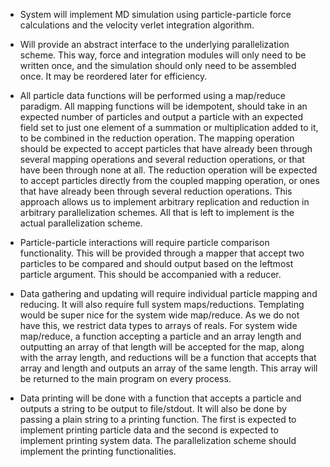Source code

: * System will implement MD simulation using particle-particle force
  calculations and the velocity verlet integration algorithm.

* Will provide an abstract interface to the underlying parallelization
  scheme. This way, force and integration modules will only need to be
  written once, and the simulation should only need to be assembled
  once. It may be reordered later for efficiency.

* All particle data functions will be performed using a map/reduce
  paradigm. All mapping functions will be idempotent, should take in
  an expected number of particles and output a particle with an expected
  field set to just one element of a summation or multiplication added
  to it, to be combined in the reduction operation.
  The mapping operation should be expected to accept particles that
  have already been through several mapping operations and several
  reduction operations, or that have been through none at all.
  The reduction operation will be expected to accept particles directly
  from the coupled mapping operation, or ones that have already been through
  several reduction operations. This approach allows us to implement
  arbitrary replication and reduction in arbitrary parallelization schemes.
  All that is left to implement is the actual parallelization scheme.

* Particle-particle interactions will require particle comparison
  functionality. This will be provided through a mapper that accept two
  particles to be compared and should output based on the leftmost particle
  argument. This should be accompanied with a reducer.

* Data gathering and updating will require individual particle mapping and
  reducing. It will also require full system maps/reductions. Templating would
  be super nice for the system wide map/reduce. As we do not have this,
  we restrict data types to arrays of reals.
  For system wide map/reduce, a function accepting a particle and an array
  length and outputting an array of that length
  will be accepted for the map, along with the array length, and reductions
  will be a function that accepts that array and length and outputs an
  array of the same length. This array will be returned to the main program
  on every process.

* Data printing will be done with a function that accepts a particle and
  outputs a string to be output to file/stdout. It will also be done
  by passing a plain string to a printing function.
  The first is expected to implement printing particle data and the
  second is expected to implement printing system data.
  The parallelization scheme should implement the printing functionalities.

● **Problem to work on**
Retype the data above verbatim, minus images.

● **Result**
Source code

: * System will implement MD simulation using particle-particle force
  calculations and the velocity verlet integration algorithm.

* Will provide an abstract interface to the underlying parallelization
  scheme. This way, force and integration modules will only need to be
  written once, and the simulation should only need to be assembled
  once. It may be reordered later for efficiency.

* All particle data functions will be performed using a map/reduce
  paradigm. All mapping functions will be idempotent, should take in
  an expected number of particles and output a particle with an expected
  field set to just one element of a summation or multiplication added
  to it, to be combined in the reduction operation.
  The mapping operation should be expected to accept particles that
  have already been through several mapping operations and several
  reduction operations, or that have been through none at all.
  The reduction operation will be expected to accept particles directly
  from the coupled mapping operation, or ones that have already been through
  several reduction operations. This approach allows us to implement
  arbitrary replication and reduction in arbitrary parallelization schemes.
  All that is left to implement is the actual parallelization scheme.

* Particle-particle interactions will require particle comparison
  functionality. This will be provided through a mapper that accept two
  particles to be compared and should output based on the leftmost particle
  argument. This should be accompanied with a reducer.

* Data gathering and updating will require individual particle mapping and
  reducing. It will also require full system maps/reductions. Templating would
  be super nice for the system wide map/reduce. As we do not have this,
  we restrict data types to arrays of reals.
  For system wide map/reduce, a function accepting a particle and an array
  length and outputting an array of that length
  will be accepted for the map, along with the array length, and reductions
  will be a function that accepts that array and length and outputs an
  array of the same length. This array will be returned to the main program
  on every process.

* Data printing will be done with a function that accepts a particle and
  outputs a string to be output to file/stdout. It will also be done
  by passing a plain string to a printing function.
  The first is expected to implement printing particle data and the
  second is expected to implement printing system data.
  The parallelization scheme should implement the printing functionalities.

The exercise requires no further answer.